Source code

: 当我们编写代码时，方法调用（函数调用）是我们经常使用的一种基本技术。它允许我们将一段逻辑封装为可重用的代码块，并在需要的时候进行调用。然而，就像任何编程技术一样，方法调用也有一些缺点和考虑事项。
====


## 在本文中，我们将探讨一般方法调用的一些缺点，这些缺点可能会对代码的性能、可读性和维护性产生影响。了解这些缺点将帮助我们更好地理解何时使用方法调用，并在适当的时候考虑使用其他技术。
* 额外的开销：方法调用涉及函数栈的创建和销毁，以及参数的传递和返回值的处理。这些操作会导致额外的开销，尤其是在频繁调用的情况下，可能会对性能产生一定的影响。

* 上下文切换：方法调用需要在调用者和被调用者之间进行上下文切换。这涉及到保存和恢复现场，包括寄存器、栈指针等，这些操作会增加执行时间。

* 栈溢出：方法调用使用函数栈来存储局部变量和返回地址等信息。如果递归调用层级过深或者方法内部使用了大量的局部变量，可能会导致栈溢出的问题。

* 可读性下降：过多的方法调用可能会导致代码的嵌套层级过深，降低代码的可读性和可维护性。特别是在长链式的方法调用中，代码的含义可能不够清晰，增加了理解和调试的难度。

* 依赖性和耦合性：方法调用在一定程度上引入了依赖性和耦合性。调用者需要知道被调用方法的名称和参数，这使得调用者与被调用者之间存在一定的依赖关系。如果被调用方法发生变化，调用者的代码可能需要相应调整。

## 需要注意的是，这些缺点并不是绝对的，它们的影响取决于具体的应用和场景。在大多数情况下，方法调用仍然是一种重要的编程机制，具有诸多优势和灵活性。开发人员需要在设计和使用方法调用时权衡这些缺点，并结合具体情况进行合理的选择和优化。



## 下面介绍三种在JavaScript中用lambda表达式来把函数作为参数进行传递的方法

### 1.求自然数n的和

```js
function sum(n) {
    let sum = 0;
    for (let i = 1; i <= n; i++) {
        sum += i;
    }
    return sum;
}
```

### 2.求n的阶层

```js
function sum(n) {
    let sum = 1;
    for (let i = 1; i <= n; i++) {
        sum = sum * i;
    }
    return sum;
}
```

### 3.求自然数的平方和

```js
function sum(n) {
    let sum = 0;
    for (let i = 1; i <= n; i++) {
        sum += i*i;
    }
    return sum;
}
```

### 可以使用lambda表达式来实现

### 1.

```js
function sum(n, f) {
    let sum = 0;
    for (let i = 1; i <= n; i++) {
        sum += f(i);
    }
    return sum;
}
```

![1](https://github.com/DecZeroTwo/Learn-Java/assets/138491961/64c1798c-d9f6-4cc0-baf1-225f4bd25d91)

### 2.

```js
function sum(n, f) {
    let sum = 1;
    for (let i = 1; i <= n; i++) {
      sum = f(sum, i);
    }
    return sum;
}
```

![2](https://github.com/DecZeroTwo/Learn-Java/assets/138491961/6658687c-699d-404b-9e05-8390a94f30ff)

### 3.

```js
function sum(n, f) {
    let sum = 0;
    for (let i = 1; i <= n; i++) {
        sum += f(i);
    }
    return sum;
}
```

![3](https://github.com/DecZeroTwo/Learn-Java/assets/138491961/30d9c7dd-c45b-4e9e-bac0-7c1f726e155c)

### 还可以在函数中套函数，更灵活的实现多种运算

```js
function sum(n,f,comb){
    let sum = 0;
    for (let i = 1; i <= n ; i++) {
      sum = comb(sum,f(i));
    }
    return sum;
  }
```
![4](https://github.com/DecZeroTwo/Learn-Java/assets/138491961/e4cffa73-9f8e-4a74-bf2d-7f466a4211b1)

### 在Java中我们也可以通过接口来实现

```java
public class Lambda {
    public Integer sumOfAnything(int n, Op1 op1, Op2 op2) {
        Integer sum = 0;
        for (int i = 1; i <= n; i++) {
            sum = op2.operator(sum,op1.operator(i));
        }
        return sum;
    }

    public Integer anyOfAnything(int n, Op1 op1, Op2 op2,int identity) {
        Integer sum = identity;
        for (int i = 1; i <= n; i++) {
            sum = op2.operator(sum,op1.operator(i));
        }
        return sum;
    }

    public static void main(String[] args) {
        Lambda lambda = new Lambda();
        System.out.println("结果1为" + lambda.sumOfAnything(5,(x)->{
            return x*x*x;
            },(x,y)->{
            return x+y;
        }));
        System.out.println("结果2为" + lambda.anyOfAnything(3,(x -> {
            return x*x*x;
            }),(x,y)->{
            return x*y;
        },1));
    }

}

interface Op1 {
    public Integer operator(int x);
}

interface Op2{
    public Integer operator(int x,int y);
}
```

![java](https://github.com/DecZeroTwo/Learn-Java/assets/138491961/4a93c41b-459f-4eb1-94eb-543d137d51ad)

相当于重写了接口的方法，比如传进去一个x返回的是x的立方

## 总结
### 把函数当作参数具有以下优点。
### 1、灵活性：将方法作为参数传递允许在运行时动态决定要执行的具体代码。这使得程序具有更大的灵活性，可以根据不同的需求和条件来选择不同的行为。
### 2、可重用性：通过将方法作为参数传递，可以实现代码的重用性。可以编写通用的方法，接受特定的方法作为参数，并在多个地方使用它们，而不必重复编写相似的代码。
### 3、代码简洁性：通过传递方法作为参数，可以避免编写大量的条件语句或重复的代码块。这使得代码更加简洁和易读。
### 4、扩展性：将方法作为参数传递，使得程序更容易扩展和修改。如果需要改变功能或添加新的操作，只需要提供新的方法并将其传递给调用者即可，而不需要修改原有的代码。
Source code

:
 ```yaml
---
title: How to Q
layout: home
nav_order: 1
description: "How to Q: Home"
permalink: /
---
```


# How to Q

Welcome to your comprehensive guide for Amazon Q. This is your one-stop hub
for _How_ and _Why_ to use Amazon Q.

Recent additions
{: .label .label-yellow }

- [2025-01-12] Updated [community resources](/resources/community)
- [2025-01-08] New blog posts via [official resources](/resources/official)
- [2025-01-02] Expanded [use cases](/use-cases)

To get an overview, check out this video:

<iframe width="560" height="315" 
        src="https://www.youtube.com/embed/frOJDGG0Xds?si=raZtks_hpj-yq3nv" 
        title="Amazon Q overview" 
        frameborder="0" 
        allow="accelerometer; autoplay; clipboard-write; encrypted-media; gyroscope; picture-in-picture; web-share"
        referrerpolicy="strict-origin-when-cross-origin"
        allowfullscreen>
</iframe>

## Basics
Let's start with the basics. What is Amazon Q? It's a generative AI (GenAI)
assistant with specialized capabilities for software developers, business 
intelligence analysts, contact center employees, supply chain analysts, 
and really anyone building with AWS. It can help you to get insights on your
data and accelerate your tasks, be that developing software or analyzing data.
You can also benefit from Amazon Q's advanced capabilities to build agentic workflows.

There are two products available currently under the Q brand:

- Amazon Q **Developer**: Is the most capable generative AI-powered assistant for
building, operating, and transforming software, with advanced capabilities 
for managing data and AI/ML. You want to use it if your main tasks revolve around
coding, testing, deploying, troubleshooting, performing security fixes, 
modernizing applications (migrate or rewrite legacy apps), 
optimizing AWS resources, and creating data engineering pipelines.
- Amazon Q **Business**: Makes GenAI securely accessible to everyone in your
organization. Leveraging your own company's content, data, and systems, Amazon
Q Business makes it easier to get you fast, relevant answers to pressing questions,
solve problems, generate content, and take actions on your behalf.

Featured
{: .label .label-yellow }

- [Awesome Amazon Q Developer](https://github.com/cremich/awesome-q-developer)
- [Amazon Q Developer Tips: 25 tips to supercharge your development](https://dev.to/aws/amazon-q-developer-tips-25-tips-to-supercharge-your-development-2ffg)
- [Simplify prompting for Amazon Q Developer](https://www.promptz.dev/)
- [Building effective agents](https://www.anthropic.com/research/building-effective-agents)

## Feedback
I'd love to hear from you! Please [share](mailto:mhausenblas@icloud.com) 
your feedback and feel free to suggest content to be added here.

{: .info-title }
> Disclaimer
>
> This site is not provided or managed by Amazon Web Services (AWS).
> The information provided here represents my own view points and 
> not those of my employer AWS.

==================================================

### About this exercise
Each line of the listing that contains the word "generative" must be copied.

### Response below
Let's start with the basics. What is Amazon Q? It's a generative AI (GenAI)
- Amazon Q **Developer**: Is the most capable generative AI-powered assistant for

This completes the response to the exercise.